_WORK REQUEST_. Give again the lines of the data from its first line through the line with "an Availability Set". Change nothing.

BEGIN DATA FOR REVIEW

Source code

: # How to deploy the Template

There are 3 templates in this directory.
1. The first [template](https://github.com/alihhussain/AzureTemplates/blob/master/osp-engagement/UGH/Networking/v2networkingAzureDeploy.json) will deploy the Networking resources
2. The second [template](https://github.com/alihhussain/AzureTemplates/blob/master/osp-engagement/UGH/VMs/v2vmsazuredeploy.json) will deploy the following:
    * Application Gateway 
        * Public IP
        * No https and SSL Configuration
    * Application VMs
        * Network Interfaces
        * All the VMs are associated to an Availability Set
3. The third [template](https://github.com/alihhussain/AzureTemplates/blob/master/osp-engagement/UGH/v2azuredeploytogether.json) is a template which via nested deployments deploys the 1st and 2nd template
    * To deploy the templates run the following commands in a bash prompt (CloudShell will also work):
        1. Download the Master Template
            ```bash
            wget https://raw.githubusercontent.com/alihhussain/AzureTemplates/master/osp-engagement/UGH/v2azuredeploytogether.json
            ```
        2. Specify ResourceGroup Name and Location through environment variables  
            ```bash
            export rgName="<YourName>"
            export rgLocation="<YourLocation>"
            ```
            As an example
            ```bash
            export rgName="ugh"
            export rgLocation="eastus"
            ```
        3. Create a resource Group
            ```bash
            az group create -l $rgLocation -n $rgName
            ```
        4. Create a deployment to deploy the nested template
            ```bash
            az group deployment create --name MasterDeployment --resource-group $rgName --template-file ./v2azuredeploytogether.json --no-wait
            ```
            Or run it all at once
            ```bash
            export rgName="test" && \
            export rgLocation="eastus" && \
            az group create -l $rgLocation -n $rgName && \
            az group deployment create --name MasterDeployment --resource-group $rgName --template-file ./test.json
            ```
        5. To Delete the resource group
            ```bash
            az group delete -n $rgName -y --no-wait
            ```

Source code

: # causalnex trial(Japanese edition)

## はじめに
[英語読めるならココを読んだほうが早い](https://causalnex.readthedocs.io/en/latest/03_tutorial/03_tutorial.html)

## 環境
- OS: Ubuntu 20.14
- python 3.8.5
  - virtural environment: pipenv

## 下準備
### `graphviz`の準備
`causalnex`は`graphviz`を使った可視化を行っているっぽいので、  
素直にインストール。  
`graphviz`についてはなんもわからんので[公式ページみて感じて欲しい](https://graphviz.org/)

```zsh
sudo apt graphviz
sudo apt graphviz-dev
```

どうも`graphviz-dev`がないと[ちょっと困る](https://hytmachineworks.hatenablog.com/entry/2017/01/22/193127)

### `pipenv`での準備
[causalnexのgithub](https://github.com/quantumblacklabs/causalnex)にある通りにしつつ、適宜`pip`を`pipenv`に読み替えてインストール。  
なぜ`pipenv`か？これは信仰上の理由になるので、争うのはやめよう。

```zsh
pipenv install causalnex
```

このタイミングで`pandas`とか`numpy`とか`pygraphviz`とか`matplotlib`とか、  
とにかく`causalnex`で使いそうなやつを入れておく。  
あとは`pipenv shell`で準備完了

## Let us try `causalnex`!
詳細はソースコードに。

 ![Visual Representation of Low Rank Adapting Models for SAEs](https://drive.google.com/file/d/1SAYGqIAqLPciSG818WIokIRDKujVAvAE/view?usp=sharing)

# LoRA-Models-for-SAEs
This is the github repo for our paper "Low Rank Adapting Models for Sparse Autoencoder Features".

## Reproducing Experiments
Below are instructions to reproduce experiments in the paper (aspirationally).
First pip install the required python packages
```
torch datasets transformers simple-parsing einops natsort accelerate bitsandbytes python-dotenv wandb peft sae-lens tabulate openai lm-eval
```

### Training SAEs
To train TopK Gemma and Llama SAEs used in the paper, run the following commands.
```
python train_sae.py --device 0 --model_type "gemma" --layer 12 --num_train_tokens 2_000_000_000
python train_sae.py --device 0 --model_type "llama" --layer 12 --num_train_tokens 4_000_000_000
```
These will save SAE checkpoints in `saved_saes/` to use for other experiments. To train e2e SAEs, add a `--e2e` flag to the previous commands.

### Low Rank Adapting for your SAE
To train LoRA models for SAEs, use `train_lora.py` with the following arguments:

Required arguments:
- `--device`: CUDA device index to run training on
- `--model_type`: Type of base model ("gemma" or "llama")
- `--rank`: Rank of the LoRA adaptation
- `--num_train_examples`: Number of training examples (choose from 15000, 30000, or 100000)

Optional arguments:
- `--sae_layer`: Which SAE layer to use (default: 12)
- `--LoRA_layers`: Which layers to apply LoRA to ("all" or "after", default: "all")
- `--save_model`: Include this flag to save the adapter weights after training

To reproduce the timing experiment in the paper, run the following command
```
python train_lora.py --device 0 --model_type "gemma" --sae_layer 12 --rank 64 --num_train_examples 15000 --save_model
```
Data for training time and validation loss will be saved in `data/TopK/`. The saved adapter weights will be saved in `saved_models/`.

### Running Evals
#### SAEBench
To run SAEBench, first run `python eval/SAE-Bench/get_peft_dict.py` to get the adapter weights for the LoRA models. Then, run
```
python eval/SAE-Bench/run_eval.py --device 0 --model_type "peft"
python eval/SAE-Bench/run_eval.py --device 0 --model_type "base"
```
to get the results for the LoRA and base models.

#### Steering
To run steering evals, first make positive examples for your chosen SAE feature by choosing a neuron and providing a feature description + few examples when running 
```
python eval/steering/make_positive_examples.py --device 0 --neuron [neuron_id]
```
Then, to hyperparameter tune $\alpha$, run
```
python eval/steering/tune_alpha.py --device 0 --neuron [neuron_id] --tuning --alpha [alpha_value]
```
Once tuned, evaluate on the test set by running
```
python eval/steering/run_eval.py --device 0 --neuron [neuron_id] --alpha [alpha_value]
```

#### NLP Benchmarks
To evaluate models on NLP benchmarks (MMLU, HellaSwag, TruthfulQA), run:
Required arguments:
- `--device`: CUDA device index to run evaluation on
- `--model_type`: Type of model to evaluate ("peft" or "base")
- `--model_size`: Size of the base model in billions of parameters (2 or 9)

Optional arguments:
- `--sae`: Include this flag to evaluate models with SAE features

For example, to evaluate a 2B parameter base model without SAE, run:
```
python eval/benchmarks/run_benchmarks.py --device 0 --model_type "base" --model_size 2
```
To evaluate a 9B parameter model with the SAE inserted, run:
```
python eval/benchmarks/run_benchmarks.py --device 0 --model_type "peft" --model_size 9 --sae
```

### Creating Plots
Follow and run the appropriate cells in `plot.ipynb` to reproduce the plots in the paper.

END DATA FOR REVIEW

_RESULT FOR THIS EXERCISE_.
Source code

: # How to deploy the Template

There are 3 templates in this directory.
1. The first [template](https://github.com/alihhussain/AzureTemplates/blob/master/osp-engagement/UGH/Networking/v2networkingAzureDeploy.json) will deploy the Networking resources
2. The second [template](https://github.com/alihhussain/AzureTemplates/blob/master/osp-engagement/UGH/VMs/v2vmsazuredeploy.json) will deploy the following:
    * Application Gateway 
        * Public IP
        * No https and SSL Configuration
    * Application VMs
        * Network Interfaces
        * All the VMs are associated to an Availability Set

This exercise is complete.